Dani Smotrich-Barr, Photo Editor

Dani Smotrich-Barr, Photo Editor

Theater often speaks to political reality, but few plays examine both politics and reality more overtly than “Rhinoceros.”  As if the text wasn’t confusing and disorienting enough, this Second Stage production uses lighting and sound that make the room feel like it’s spinning.

The play explores the spread of oppressive ideology in Paris using absurdism. A calm scene at a café is disrupted by a stampeding rhino. Shortly after another rhino charges by. The characters of the play then diverge into a heated discussion about whether there were two rhinos, or if the two charges were made by the same rhino. A significant portion of the play is dedicated to figuring whether the rhinos (or single rhino) was Asiatic or African. Words and their meanings deteriorate in front of the audience, which is sometimes maddening and other times nauseating.
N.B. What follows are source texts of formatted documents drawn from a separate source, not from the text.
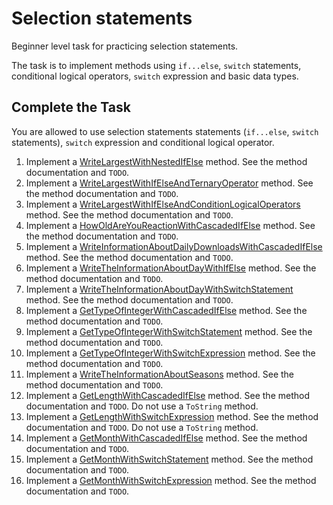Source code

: # Selection statements

Beginner level task for practicing selection statements.

The task is to implement methods using `if...else`, `switch` statements, conditional logical operators, `switch` expression and basic data types.


## Complete the Task

You are allowed to use selection statements statements (`if...else`, `switch` statements), `switch` expression and conditional logical operator.

1. Implement a [WriteLargestWithNestedIfElse](SelectionStatements/Statements.cs#L10) method. See the method documentation and `TODO`.
1. Implement a [WriteLargestWithIfElseAndTernaryOperator](SelectionStatements/Statements.cs#L21) method. See the method documentation and `TODO`.
1. Implement a [WriteLargestWithIfElseAndConditionLogicalOperators](SelectionStatements/Statements.cs#L32) method. See the method documentation and `TODO`.
1. Implement a [HowOldAreYouReactionWithCascadedIfElse](SelectionStatements/Statements.cs#L48) method. See the method documentation and `TODO`.
1. Implement a [WriteInformationAboutDailyDownloadsWithCascadedIfElse](SelectionStatements/Statements.cs#L64) method. See the method documentation and `TODO`.
1. Implement a [WriteTheInformationAboutDayWithIfElse](SelectionStatements/Statements.cs#L78) method. See the method documentation and `TODO`.
1. Implement a [WriteTheInformationAboutDayWithSwitchStatement](SelectionStatements/Statements.cs#L92) method. See the method documentation and `TODO`.
1. Implement a [GetTypeOfIntegerWithCascadedIfElse](SelectionStatements/Statements.cs#L111) method. See the method documentation and `TODO`.
1. Implement a [GetTypeOfIntegerWithSwitchStatement](SelectionStatements/Statements.cs#L130) method. See the method documentation and `TODO`.
1. Implement a [GetTypeOfIntegerWithSwitchExpression](SelectionStatements/Statements.cs#L149) method. See the method documentation and `TODO`.
1. Implement a [WriteTheInformationAboutSeasons](SelectionStatements/Statements.cs#L164) method. See the method documentation and `TODO`.
1. Implement a [GetLengthWithCascadedIfElse](SelectionStatements/Statements.cs#L174) method. See the method documentation and `TODO`. Do not use a `ToString` method.
1. Implement a [GetLengthWithSwitchExpression](SelectionStatements/Statements.cs#L184) method. See the method documentation and `TODO`.  Do not use a `ToString` method.
1. Implement a [GetMonthWithCascadedIfElse](SelectionStatements/Statements.cs#L196) method. See the method documentation and `TODO`.
1. Implement a [GetMonthWithSwitchStatement](SelectionStatements/Statements.cs#L208) method. See the method documentation and `TODO`.
1. Implement a [GetMonthWithSwitchExpression](SelectionStatements/Statements.cs#L220) method. See the method documentation and `TODO`.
The play is a criticism of the spread of postmodernism and Marxism (which are fundamentally different). Characters transform into rhinoceroses after questioning the nature of morality, good and evil, or nature itself.

The closer the characters were to becoming rhinos, the more stylized their acting became. Many had cartoonish, exaggerated movements and patterns of speaking. Questioned about his friend turning into a rhinoceros, Jean (Andrew Dalton ’20) says, “Are you under the impression that our way of life is superior?” He shortly thereafter turns into a rhino. Another character, Botard (Dariush Yazdanpanah ’19), is a Marxist caricature that also falls to the way of the rhino. The message was that an investment in reality is necessary to prevent the spread of dangerous (in the opinion of the playwright Eugene Ionesco) ideology.

Director Jordan Tragash ’18 didn’t reference the specific ideologies that “Rhinoceros” targeted. Instead he found contemporary relevance in the swirling and confusing meaning of words.

“I think that Rhinoceros is a very political play in a lot of ways, when you consider when it was written, and why,” said Tragash. “But I think the thing that’s so special about it, and about all of Ionesco’s work, is how the absurdity makes the work very confusing. And I think that in our current state of the world, politics and the future are becoming more and more confusing for the average person. I think the beauty of the show is in how it captures that confusion and utilizes it to its advantage.”

Dani Smotrich-Barr, Photo Editor

Dani Smotrich-Barr, Photo Editor

This staging of “Rhinoceros” capitalizes heavily on confusion. Music and sound director Gabe Drozdov ’19 evokes disorientation with loud, encapsulating sound. Lighting designer Zach Lobel ’19 often switched lighting schemes without a transition, creating a sense of swift, jerked motion. The lights also bounced beautifully off of sophomore Susana Hair’s set. These elements came together at moments to create a sickening effect.

One moment in particular stuck with me. Lead character Berenger (Ariel Fromm ’21) bends out of their office window to look at a stomping rhino. The loudness of the sound conveyed the grand size of the animal while the pulsating light evoked a feeling of destruction. A greenish hue bounced of the face of Berenger representing their (and the audience’s) nausea.

“Yeah, we definitely went into it with the intention of making the audience uncomfortable,”  Tragash said. “I think the play itself is very weird, and I’m interested in the fear and the danger that the play discusses. So we tried to get some of that into the design concept.”

The cast of actors also helped this disorientation. Different conversations between characters would overlap at unusual points. Sometimes the audience had to swivel back and forth between different conversations happening simultaneously. Even worse, Fromm portrays Berenger realistically, but every other character acts more and more like caricatures. Sometimes the characters—like the housewife portrayed by Nicole Boyd ’18—are over the top to the point of hilarity. Other characters are maddening in their resistance to any semblance of reality. Tragash spoke about the acting of the play.

Dani Smotrich-Barr, Photo Editor

Dani Smotrich-Barr, Photo Editor

“I watched a lot of cartoons to get them to move and act in that way,” Tragash said. “We sort of discovered that different characters have different levels of stylization. For example, the Logician [Matthew Seidenfeld ’21] who gives the long speech at the end of [scene] one, is the most stylized character because he believes most deeply in the hyper logical world in which the play begins. Berenger, however, does not. And [their] sort of apathy and questioning of everything leaves [them] outside that world. And more of a character for the audience to relate too.”

Berenger, too, seems to lose their mind. The play ends with them questioning their reality. They learn that their reality is constituted in others; they ask if they are speaking English and cannot tell because there is no one to confirm their ideas. But it ends on a triumphant promise to turn the rhinos back to their human form. And perhaps that’s the big takeaway of the play: pursue what you think is right, even if you aren’t sure what is real.